E “foi graças à ação do CRM, cuja primeira preocupação foi garantir que as rendas das casas dos mineiros reverteriam para obras em vez de serem entregues à Companhia das Minas, que foi possível recalcular as reformas dos trabalhadores”.

“A população de São Pedro da Cova era pobre e analfabeta, tinha muitas carências. O CRM não fez tudo [a que se propôs] mas focou-se e conseguiu o mais básico dos básicos: criar tetos, dar educação e proporcionar cultura”, completou a autora que, à Lusa, referiu ainda que este é “talvez um livro inacabado porque ficou o bichinho de querer explorar e investigar mais”.

Na obra também são descritas as visitas à freguesia de personalidades como Álvaro Cunhal, Otelo Saraiva de Carvalho, Aurélio Teixeira de Sousa, Otávio Pato, ou de cantores como Adriano Correia de Oliveira, Fausto, Vitorino, José Mário Branco, Jorge Letria e Sérgio Godinho.

Ana Paula Correria assina uma obra de cerca de 100 páginas da editora Lugar da Palavra, juntamente com Daniel Vieira, ex-presidente da Junta local, atual vereador na Câmara eleito pela CDU, e autor do livro “Não podiam trabalhar com fome” que conta a história da greve de 1946 nas minas, e Micaela Santos, curadora do Museu Mineiro de São Pedro da Cova.

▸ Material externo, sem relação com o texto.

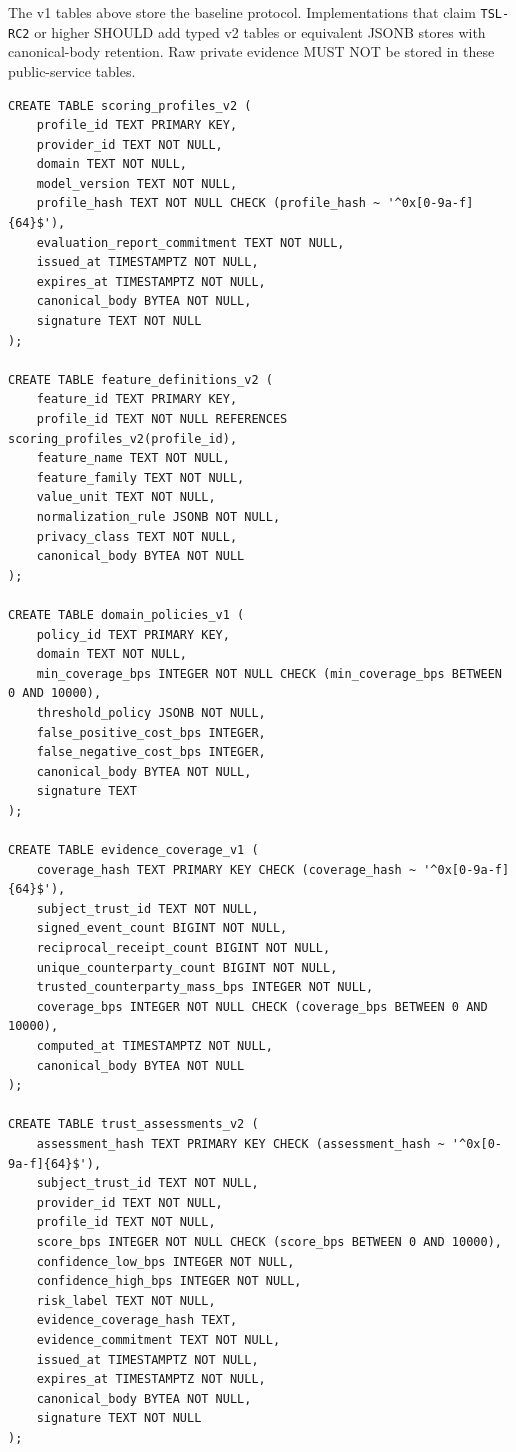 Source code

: \documentclass[11pt]{article}
\begin{document}
The v1 tables above store the baseline protocol. Implementations that claim \texttt{TSL-RC2} or higher SHOULD add typed v2 tables or equivalent JSONB stores with canonical-body retention. Raw private evidence MUST NOT be stored in these public-service tables.

\begin{lstlisting}[style=tslcode]
CREATE TABLE scoring_profiles_v2 (
    profile_id TEXT PRIMARY KEY,
    provider_id TEXT NOT NULL,
    domain TEXT NOT NULL,
    model_version TEXT NOT NULL,
    profile_hash TEXT NOT NULL CHECK (profile_hash ~ '^0x[0-9a-f]{64}$'),
    evaluation_report_commitment TEXT NOT NULL,
    issued_at TIMESTAMPTZ NOT NULL,
    expires_at TIMESTAMPTZ NOT NULL,
    canonical_body BYTEA NOT NULL,
    signature TEXT NOT NULL
);

CREATE TABLE feature_definitions_v2 (
    feature_id TEXT PRIMARY KEY,
    profile_id TEXT NOT NULL REFERENCES scoring_profiles_v2(profile_id),
    feature_name TEXT NOT NULL,
    feature_family TEXT NOT NULL,
    value_unit TEXT NOT NULL,
    normalization_rule JSONB NOT NULL,
    privacy_class TEXT NOT NULL,
    canonical_body BYTEA NOT NULL
);

CREATE TABLE domain_policies_v1 (
    policy_id TEXT PRIMARY KEY,
    domain TEXT NOT NULL,
    min_coverage_bps INTEGER NOT NULL CHECK (min_coverage_bps BETWEEN 0 AND 10000),
    threshold_policy JSONB NOT NULL,
    false_positive_cost_bps INTEGER,
    false_negative_cost_bps INTEGER,
    canonical_body BYTEA NOT NULL,
    signature TEXT
);

CREATE TABLE evidence_coverage_v1 (
    coverage_hash TEXT PRIMARY KEY CHECK (coverage_hash ~ '^0x[0-9a-f]{64}$'),
    subject_trust_id TEXT NOT NULL,
    signed_event_count BIGINT NOT NULL,
    reciprocal_receipt_count BIGINT NOT NULL,
    unique_counterparty_count BIGINT NOT NULL,
    trusted_counterparty_mass_bps INTEGER NOT NULL,
    coverage_bps INTEGER NOT NULL CHECK (coverage_bps BETWEEN 0 AND 10000),
    computed_at TIMESTAMPTZ NOT NULL,
    canonical_body BYTEA NOT NULL
);

CREATE TABLE trust_assessments_v2 (
    assessment_hash TEXT PRIMARY KEY CHECK (assessment_hash ~ '^0x[0-9a-f]{64}$'),
    subject_trust_id TEXT NOT NULL,
    provider_id TEXT NOT NULL,
    profile_id TEXT NOT NULL,
    score_bps INTEGER NOT NULL CHECK (score_bps BETWEEN 0 AND 10000),
    confidence_low_bps INTEGER NOT NULL,
    confidence_high_bps INTEGER NOT NULL,
    risk_label TEXT NOT NULL,
    evidence_coverage_hash TEXT,
    evidence_commitment TEXT NOT NULL,
    issued_at TIMESTAMPTZ NOT NULL,
    expires_at TIMESTAMPTZ NOT NULL,
    canonical_body BYTEA NOT NULL,
    signature TEXT NOT NULL
);


\end{lstlisting}
\end{document}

Na sinopse lê-se que “a exploração do carvão durante 170 anos na freguesia” foi “feroz e difícil”, mas são também lembrados “os elementos de unidade, a luta e resistência” que “fizeram crescer sentimentos contraditórios numa comunidade que olha para o seu passado com um sentido de injustiça, mas também de orgulho”.

“Diz-se que temos a memória que escolhemos e, de facto, esta comunidade de São Pedro da Cova escolheu esta memória como a sua”, referem os autores no texto de introdução.

A apresentação está marcada para as 18:00 do dia 22, na Junta de Freguesia de São Pedro da Cova, não sendo ainda conhecidos os moldes da sessão devido às contingências da pandemia da COVID-19.